Work to be completed =
Could you transcribe the whole listing, keeping every line exactly the same?

Provided material =
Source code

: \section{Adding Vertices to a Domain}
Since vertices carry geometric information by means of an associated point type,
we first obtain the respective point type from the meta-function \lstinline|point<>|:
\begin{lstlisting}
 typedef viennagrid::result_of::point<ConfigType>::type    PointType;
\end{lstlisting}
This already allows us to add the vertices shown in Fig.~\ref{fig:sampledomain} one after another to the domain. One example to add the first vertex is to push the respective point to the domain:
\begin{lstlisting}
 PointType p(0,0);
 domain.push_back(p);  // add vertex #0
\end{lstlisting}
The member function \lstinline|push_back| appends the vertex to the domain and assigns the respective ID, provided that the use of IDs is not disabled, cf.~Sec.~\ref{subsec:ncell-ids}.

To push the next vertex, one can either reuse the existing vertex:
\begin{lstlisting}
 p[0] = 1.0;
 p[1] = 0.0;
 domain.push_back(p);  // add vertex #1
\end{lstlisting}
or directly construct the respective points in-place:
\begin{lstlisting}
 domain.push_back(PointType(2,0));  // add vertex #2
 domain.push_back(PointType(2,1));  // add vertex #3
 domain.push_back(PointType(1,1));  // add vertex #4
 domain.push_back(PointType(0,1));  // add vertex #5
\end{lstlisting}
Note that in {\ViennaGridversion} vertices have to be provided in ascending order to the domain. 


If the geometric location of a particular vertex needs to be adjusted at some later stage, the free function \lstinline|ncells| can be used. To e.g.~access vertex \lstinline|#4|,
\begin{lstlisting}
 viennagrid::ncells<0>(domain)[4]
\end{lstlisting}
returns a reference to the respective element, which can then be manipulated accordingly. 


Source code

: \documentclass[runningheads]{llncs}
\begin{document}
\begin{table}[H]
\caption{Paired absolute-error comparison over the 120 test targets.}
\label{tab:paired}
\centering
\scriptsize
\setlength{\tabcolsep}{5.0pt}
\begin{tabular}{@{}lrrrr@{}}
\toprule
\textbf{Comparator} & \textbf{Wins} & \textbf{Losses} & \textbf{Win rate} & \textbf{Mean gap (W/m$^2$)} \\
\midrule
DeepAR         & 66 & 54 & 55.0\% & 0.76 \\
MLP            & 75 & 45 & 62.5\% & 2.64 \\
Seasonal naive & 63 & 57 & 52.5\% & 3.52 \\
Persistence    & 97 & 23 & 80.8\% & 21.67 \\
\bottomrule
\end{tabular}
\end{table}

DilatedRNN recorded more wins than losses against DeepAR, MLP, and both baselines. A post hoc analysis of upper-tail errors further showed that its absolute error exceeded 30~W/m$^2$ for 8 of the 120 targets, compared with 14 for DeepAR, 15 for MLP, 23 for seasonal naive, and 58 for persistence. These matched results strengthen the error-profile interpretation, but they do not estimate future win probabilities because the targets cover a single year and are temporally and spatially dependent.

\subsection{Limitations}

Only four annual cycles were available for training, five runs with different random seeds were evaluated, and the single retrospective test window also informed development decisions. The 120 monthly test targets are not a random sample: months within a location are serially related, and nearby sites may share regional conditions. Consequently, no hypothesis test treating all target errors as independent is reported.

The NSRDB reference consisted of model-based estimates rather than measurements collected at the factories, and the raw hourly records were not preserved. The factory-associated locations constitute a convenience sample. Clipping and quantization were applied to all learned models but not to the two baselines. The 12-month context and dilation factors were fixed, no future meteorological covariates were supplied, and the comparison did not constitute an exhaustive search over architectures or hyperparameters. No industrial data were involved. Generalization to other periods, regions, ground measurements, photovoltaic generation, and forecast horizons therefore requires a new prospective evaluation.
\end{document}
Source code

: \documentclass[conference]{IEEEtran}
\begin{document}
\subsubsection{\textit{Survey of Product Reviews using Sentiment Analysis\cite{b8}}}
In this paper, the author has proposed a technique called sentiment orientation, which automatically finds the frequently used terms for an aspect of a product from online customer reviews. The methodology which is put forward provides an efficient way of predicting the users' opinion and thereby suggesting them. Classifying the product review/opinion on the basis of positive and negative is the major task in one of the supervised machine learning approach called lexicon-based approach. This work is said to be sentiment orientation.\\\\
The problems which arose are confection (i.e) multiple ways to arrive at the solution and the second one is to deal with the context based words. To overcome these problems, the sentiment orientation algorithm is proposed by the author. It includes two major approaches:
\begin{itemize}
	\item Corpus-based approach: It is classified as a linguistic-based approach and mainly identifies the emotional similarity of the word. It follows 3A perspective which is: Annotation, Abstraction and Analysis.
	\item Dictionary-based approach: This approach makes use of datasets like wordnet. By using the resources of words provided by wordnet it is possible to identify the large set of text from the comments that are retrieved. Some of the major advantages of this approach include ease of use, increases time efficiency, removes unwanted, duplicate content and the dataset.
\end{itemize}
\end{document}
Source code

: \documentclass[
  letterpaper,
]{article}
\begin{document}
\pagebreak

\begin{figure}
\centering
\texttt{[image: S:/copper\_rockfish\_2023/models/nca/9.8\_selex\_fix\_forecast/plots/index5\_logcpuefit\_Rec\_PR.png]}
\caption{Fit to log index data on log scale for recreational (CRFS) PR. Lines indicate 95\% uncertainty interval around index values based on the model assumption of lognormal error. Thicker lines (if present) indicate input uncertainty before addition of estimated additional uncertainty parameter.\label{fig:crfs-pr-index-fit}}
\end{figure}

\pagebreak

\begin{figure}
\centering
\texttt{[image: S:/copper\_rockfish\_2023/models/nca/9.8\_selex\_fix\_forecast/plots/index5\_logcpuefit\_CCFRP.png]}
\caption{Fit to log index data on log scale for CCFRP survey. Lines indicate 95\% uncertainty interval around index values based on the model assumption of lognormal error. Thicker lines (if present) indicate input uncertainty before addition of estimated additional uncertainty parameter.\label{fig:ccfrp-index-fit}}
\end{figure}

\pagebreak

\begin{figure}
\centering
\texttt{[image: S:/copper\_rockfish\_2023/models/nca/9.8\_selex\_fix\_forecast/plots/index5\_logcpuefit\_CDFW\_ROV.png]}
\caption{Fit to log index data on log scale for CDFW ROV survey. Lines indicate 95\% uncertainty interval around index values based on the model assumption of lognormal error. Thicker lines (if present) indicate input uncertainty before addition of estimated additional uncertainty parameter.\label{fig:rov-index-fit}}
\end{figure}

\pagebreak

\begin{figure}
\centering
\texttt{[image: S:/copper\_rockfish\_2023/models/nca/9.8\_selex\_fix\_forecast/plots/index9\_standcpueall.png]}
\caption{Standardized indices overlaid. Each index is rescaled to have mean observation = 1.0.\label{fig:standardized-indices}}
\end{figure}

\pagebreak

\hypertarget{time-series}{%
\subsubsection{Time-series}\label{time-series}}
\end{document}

Task answer =
Source code

: \section{Adding Vertices to a Domain}
Since vertices carry geometric information by means of an associated point type,
we first obtain the respective point type from the meta-function \lstinline|point<>|:
\begin{lstlisting}
 typedef viennagrid::result_of::point<ConfigType>::type    PointType;
\end{lstlisting}
This already allows us to add the vertices shown in Fig.~\ref{fig:sampledomain} one after another to the domain. One example to add the first vertex is to push the respective point to the domain:
\begin{lstlisting}
 PointType p(0,0);
 domain.push_back(p);  // add vertex #0
\end{lstlisting}
The member function \lstinline|push_back| appends the vertex to the domain and assigns the respective ID, provided that the use of IDs is not disabled, cf.~Sec.~\ref{subsec:ncell-ids}.

To push the next vertex, one can either reuse the existing vertex:
\begin{lstlisting}
 p[0] = 1.0;
 p[1] = 0.0;
 domain.push_back(p);  // add vertex #1
\end{lstlisting}
or directly construct the respective points in-place:
\begin{lstlisting}
 domain.push_back(PointType(2,0));  // add vertex #2
 domain.push_back(PointType(2,1));  // add vertex #3
 domain.push_back(PointType(1,1));  // add vertex #4
 domain.push_back(PointType(0,1));  // add vertex #5
\end{lstlisting}
Note that in {\ViennaGridversion} vertices have to be provided in ascending order to the domain. 


If the geometric location of a particular vertex needs to be adjusted at some later stage, the free function \lstinline|ncells| can be used. To e.g.~access vertex \lstinline|#4|,
\begin{lstlisting}
 viennagrid::ncells<0>(domain)[4]
\end{lstlisting}
returns a reference to the respective element, which can then be manipulated accordingly. 


Source code

: \documentclass[runningheads]{llncs}
\begin{document}
\begin{table}[H]
\caption{Paired absolute-error comparison over the 120 test targets.}
\label{tab:paired}
\centering
\scriptsize
\setlength{\tabcolsep}{5.0pt}
\begin{tabular}{@{}lrrrr@{}}
\toprule
\textbf{Comparator} & \textbf{Wins} & \textbf{Losses} & \textbf{Win rate} & \textbf{Mean gap (W/m$^2$)} \\
\midrule
DeepAR         & 66 & 54 & 55.0\% & 0.76 \\
MLP            & 75 & 45 & 62.5\% & 2.64 \\
Seasonal naive & 63 & 57 & 52.5\% & 3.52 \\
Persistence    & 97 & 23 & 80.8\% & 21.67 \\
\bottomrule
\end{tabular}
\end{table}

DilatedRNN recorded more wins than losses against DeepAR, MLP, and both baselines. A post hoc analysis of upper-tail errors further showed that its absolute error exceeded 30~W/m$^2$ for 8 of the 120 targets, compared with 14 for DeepAR, 15 for MLP, 23 for seasonal naive, and 58 for persistence. These matched results strengthen the error-profile interpretation, but they do not estimate future win probabilities because the targets cover a single year and are temporally and spatially dependent.

\subsection{Limitations}

Only four annual cycles were available for training, five runs with different random seeds were evaluated, and the single retrospective test window also informed development decisions. The 120 monthly test targets are not a random sample: months within a location are serially related, and nearby sites may share regional conditions. Consequently, no hypothesis test treating all target errors as independent is reported.

The NSRDB reference consisted of model-based estimates rather than measurements collected at the factories, and the raw hourly records were not preserved. The factory-associated locations constitute a convenience sample. Clipping and quantization were applied to all learned models but not to the two baselines. The 12-month context and dilation factors were fixed, no future meteorological covariates were supplied, and the comparison did not constitute an exhaustive search over architectures or hyperparameters. No industrial data were involved. Generalization to other periods, regions, ground measurements, photovoltaic generation, and forecast horizons therefore requires a new prospective evaluation.
\end{document}
Source code

: \documentclass[conference]{IEEEtran}
\begin{document}
\subsubsection{\textit{Survey of Product Reviews using Sentiment Analysis\cite{b8}}}
In this paper, the author has proposed a technique called sentiment orientation, which automatically finds the frequently used terms for an aspect of a product from online customer reviews. The methodology which is put forward provides an efficient way of predicting the users' opinion and thereby suggesting them. Classifying the product review/opinion on the basis of positive and negative is the major task in one of the supervised machine learning approach called lexicon-based approach. This work is said to be sentiment orientation.\\\\
The problems which arose are confection (i.e) multiple ways to arrive at the solution and the second one is to deal with the context based words. To overcome these problems, the sentiment orientation algorithm is proposed by the author. It includes two major approaches:
\begin{itemize}
	\item Corpus-based approach: It is classified as a linguistic-based approach and mainly identifies the emotional similarity of the word. It follows 3A perspective which is: Annotation, Abstraction and Analysis.
	\item Dictionary-based approach: This approach makes use of datasets like wordnet. By using the resources of words provided by wordnet it is possible to identify the large set of text from the comments that are retrieved. Some of the major advantages of this approach include ease of use, increases time efficiency, removes unwanted, duplicate content and the dataset.
\end{itemize}
\end{document}
Source code

: \documentclass[
  letterpaper,
]{article}
\begin{document}
\pagebreak

\begin{figure}
\centering
\texttt{[image: S:/copper\_rockfish\_2023/models/nca/9.8\_selex\_fix\_forecast/plots/index5\_logcpuefit\_Rec\_PR.png]}
\caption{Fit to log index data on log scale for recreational (CRFS) PR. Lines indicate 95\% uncertainty interval around index values based on the model assumption of lognormal error. Thicker lines (if present) indicate input uncertainty before addition of estimated additional uncertainty parameter.\label{fig:crfs-pr-index-fit}}
\end{figure}

\pagebreak

\begin{figure}
\centering
\texttt{[image: S:/copper\_rockfish\_2023/models/nca/9.8\_selex\_fix\_forecast/plots/index5\_logcpuefit\_CCFRP.png]}
\caption{Fit to log index data on log scale for CCFRP survey. Lines indicate 95\% uncertainty interval around index values based on the model assumption of lognormal error. Thicker lines (if present) indicate input uncertainty before addition of estimated additional uncertainty parameter.\label{fig:ccfrp-index-fit}}
\end{figure}

\pagebreak

\begin{figure}
\centering
\texttt{[image: S:/copper\_rockfish\_2023/models/nca/9.8\_selex\_fix\_forecast/plots/index5\_logcpuefit\_CDFW\_ROV.png]}
\caption{Fit to log index data on log scale for CDFW ROV survey. Lines indicate 95\% uncertainty interval around index values based on the model assumption of lognormal error. Thicker lines (if present) indicate input uncertainty before addition of estimated additional uncertainty parameter.\label{fig:rov-index-fit}}
\end{figure}

\pagebreak

\begin{figure}
\centering
\texttt{[image: S:/copper\_rockfish\_2023/models/nca/9.8\_selex\_fix\_forecast/plots/index9\_standcpueall.png]}
\caption{Standardized indices overlaid. Each index is rescaled to have mean observation = 1.0.\label{fig:standardized-indices}}
\end{figure}

\pagebreak

\hypertarget{time-series}{%
\subsubsection{Time-series}\label{time-series}}
\end{document}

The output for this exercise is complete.